> **Input data**:

--- START ---

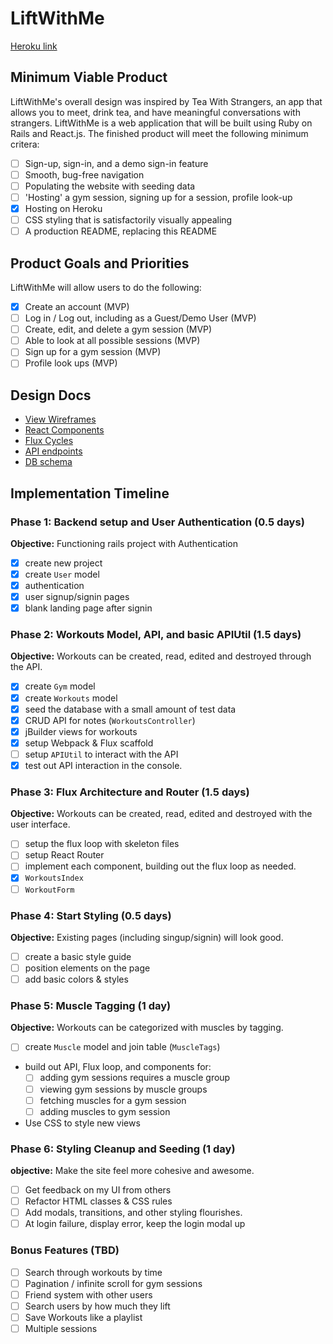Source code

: # LiftWithMe

[Heroku link][heroku]

[heroku]: http://liftwithme.herokuapp.com

## Minimum Viable Product

LiftWithMe's overall design was inspired by Tea With Strangers, an app that allows you to meet, drink tea, and have meaningful conversations with strangers. LiftWithMe is a web application that will be built using Ruby on Rails and React.js. The finished product will meet the following minimum critera:

- [ ] Sign-up, sign-in, and a demo sign-in feature
- [ ] Smooth, bug-free navigation
- [ ] Populating the website with seeding data
- [ ] 'Hosting' a gym session, signing up for a session, profile look-up
- [x] Hosting on Heroku
- [ ] CSS styling that is satisfactorily visually appealing
- [ ] A production README, replacing this README

## Product Goals and Priorities

LiftWithMe will allow users to do the following:

- [x] Create an account (MVP)
- [ ] Log in / Log out, including as a Guest/Demo User (MVP)
- [ ] Create, edit, and delete a gym session (MVP)
- [ ] Able to look at all possible sessions (MVP)
- [ ] Sign up for a gym session (MVP)
- [ ] Profile look ups (MVP)

## Design Docs
* [View Wireframes][views]
* [React Components][components]
* [Flux Cycles][flux-cycles]
* [API endpoints][api-endpoints]
* [DB schema][schema]

[views]: ./docs/views.md
[components]: ./docs/components.md
[flux-cycles]: ./docs/flux-cycles.md
[api-endpoints]: ./docs/api-endpoints.md
[schema]: ./docs/schema.md

## Implementation Timeline

### Phase 1: Backend setup and User Authentication (0.5 days)

**Objective:** Functioning rails project with Authentication

- [x] create new project
- [x] create `User` model
- [x] authentication
- [x] user signup/signin pages
- [x] blank landing page after signin

### Phase 2: Workouts Model, API, and basic APIUtil (1.5 days)

**Objective:** Workouts can be created, read, edited and destroyed through
the API.

- [x] create `Gym` model
- [x] create `Workouts` model
- [x] seed the database with a small amount of test data
- [x] CRUD API for notes (`WorkoutsController`)
- [x] jBuilder views for workouts
- [x] setup Webpack & Flux scaffold
- [ ] setup `APIUtil` to interact with the API
- [x] test out API interaction in the console.

### Phase 3: Flux Architecture and Router (1.5 days)

**Objective:** Workouts can be created, read, edited and destroyed with the
user interface.

- [ ] setup the flux loop with skeleton files
- [ ] setup React Router
- [ ] implement each component, building out the flux loop as needed.
- [x] `WorkoutsIndex`
- [ ] `WorkoutForm`

### Phase 4: Start Styling (0.5 days)

**Objective:** Existing pages (including singup/signin) will look good.

- [ ] create a basic style guide
- [ ] position elements on the page
- [ ] add basic colors & styles

### Phase 5: Muscle Tagging (1 day)

**Objective:** Workouts can be categorized with muscles by tagging.

- [ ] create `Muscle` model and join table (`MuscleTags`)
- build out API, Flux loop, and components for:
  - [ ] adding gym sessions requires a muscle group
  - [ ] viewing gym sessions by muscle groups
  - [ ] fetching muscles for a gym session
  - [ ] adding muscles to gym session
- Use CSS to style new views

### Phase 6: Styling Cleanup and Seeding (1 day)

**objective:** Make the site feel more cohesive and awesome.

- [ ] Get feedback on my UI from others
- [ ] Refactor HTML classes & CSS rules
- [ ] Add modals, transitions, and other styling flourishes.
- [ ] At login failure, display error, keep the login modal up

### Bonus Features (TBD)
- [ ] Search through workouts by time
- [ ] Pagination / infinite scroll for gym sessions
- [ ] Friend system with other users
- [ ] Search users by how much they lift
- [ ] Save Workouts like a playlist
- [ ] Multiple sessions

[phase-one]: ./docs/phases/phase1.md
[phase-two]: ./docs/phases/phase2.md
[phase-three]: ./docs/phases/phase3.md
[phase-four]: ./docs/phases/phase4.md
[phase-five]: ./docs/phases/phase5.md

--- END ---

> **Exercise details**:
Where does the word "adding" appear in the records above? Return every line that holds it.

> **The completed task**:
  - [ ] adding gym sessions requires a muscle group
  - [ ] adding muscles to gym session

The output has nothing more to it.